El pasado 12 de Noviembre se cumplieron 40 celebraciones del “Día del Libro” en México, así como la conmemoración del 372 Aniversario del nacimiento de Sor Juana Inés de la Cruz, cuyo nombre verdadero fue Juana Inés de Asbaje Ramírez de Santillana.
El presidente López Portillo, precisamente para honrar a sor Juana, por medio de un decreto en 1979, instituyó este Día del Libro a partir de 1980, con el acuerdo previo de las editoriales y de los libreros de realizar al mismo tiempo ediciones especiales, promociones a la lectura, descuentos y otras actividades alrededor del libro. Hasta hoy ha sido un éxito.
Ciertamente este año no será posible la presencia masiva de lectores en las librerías y bibliotecas: las condiciones para adquirir libros han cambiado drásticamente debido a la pandemia, como todos sabemos; sin embargo, las posibilidades de obtener libros se han diversificado. Las librerías todavía están ahí, desde luego, pero ahora se pueden adquirir libros “virtuales” para leer en tabletas y computadoras, y también, como siempre, físicamente los libros por medio de pedidos mediante la Internet que, muchas veces, son más baratos y no cuesta el envío. Habrá además de descuentos, algunas actividades de ventas con descuentos y otras de promoción a la lectura por las plataformas de redes sociales.
¿Por qué, o para qué es bueno el hábito de la lectura? Pues, por ejemplo, de acuerdo con la Psicología y las teorías del apredizaje, se pueden mencionar, y Sor Juana Inés de la Cruz es un ejmplo muy claro: ejercita el cerebro mediante el raciocinio y las capacidades de análisis y síntesis; desarrolla la habilidad de concentración, facilita la comprensión de ideas y de información; estimula la imaginació; fortalece el pensamiento lógico y creativo: se genera facilidad de escritura y redacción; se adquiere mayor vocabulario, e, incluso, se desarrolla la capacidad de empatía. Son muchas las cualidades que se desarrollan con una adicional: toda persona que tiene el hábito de la lectura, aprece ante los demás como una persona culta.

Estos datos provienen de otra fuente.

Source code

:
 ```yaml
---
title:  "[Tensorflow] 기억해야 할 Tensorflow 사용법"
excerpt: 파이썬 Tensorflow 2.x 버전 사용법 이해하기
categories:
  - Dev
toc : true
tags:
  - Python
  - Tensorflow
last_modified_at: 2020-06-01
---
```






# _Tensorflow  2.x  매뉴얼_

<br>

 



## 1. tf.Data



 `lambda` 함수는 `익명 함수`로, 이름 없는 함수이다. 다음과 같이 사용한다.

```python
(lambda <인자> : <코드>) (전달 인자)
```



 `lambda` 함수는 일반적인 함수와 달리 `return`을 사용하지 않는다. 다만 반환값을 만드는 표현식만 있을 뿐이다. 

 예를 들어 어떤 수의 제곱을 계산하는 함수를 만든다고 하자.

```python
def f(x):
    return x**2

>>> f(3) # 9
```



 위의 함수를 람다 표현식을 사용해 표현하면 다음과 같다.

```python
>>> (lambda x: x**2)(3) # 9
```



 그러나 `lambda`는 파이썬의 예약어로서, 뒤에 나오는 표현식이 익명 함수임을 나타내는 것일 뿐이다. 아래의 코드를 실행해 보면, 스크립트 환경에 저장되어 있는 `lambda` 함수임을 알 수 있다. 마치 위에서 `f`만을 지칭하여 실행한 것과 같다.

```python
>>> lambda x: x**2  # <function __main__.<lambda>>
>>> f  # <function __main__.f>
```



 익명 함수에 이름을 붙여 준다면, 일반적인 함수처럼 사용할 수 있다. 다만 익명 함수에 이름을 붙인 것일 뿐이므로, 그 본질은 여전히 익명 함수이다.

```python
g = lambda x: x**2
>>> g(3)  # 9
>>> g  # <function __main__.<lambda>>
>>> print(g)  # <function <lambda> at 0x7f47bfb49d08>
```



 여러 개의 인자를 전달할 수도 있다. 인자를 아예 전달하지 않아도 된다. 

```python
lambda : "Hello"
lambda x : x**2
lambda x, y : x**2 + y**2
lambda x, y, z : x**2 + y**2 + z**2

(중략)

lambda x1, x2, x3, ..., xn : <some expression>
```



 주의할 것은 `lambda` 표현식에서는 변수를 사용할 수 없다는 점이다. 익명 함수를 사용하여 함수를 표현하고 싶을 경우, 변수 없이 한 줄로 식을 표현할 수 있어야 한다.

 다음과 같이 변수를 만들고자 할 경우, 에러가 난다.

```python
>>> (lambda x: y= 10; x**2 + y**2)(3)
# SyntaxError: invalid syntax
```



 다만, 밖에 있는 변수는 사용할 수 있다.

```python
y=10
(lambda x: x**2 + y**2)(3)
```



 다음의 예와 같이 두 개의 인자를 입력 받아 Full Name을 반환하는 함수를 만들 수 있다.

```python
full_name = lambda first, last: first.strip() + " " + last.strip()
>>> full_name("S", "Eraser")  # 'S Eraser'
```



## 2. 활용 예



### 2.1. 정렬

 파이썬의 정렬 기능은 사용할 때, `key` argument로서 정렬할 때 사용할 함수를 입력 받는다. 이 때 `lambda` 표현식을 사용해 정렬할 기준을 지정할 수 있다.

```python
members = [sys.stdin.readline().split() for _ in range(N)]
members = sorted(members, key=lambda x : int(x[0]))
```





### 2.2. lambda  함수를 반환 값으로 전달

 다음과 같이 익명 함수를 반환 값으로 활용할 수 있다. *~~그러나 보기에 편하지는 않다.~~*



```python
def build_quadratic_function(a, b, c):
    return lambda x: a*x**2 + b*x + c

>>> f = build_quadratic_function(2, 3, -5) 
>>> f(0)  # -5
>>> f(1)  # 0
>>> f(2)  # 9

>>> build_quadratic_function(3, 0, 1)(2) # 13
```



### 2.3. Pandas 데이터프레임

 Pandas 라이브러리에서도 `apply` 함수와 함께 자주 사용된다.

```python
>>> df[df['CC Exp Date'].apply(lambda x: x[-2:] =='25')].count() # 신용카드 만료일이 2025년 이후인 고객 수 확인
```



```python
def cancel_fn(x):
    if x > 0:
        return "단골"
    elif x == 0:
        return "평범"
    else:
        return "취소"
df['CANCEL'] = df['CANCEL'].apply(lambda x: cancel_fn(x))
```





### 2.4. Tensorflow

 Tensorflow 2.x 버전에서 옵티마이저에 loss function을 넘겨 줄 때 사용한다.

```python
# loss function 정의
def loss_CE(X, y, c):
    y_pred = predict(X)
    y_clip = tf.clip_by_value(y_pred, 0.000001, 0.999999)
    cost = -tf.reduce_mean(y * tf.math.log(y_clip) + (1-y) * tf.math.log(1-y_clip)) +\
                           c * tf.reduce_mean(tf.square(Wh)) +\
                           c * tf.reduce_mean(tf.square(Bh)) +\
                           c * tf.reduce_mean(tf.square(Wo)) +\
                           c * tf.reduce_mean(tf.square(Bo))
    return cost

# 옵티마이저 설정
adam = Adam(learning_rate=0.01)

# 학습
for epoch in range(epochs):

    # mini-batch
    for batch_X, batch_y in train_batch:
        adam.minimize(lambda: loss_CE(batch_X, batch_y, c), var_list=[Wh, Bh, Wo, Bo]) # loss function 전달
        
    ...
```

Vamos a recordar sólo algunos versos de los más famasos de sor Juana, haciendo algún comentario previo para su mejor comprensión. Y comencemos con el dedicado a la hermosura humana que compara al de una rosa roja (purpúrea). Aquí cultura tiene el significado de cuidado al hacer, y nevada alude a la vejez:
“Rosa divina que en gentil cultura
eres, con tu fragante sutileza,
magisterio purpúreo en la belleza,
enseñanza nevada a la hermosura”.
Los siguientes versos finales de un soneto son una joya, además de las palabras medidas y rítmicas del poema, una bella explosión del sentimiento enamorado que no para de llorar por los celos del amado:
“Baste ya de rigores, mi bien, baste,
no te atormenten más celos tiranos,
ni el vil recelo tu quietud contraste
con sombras necias, con indicios vanos:
pues ya en líquido humor viste y tocaste
mi corazón deshecho entre tus manos.”
Pues sí, parece que sí es bueno y conveniente honrar a tan grande talento mexicano dedicando un día a su memoria, con lo que ella más quiso: sus libros.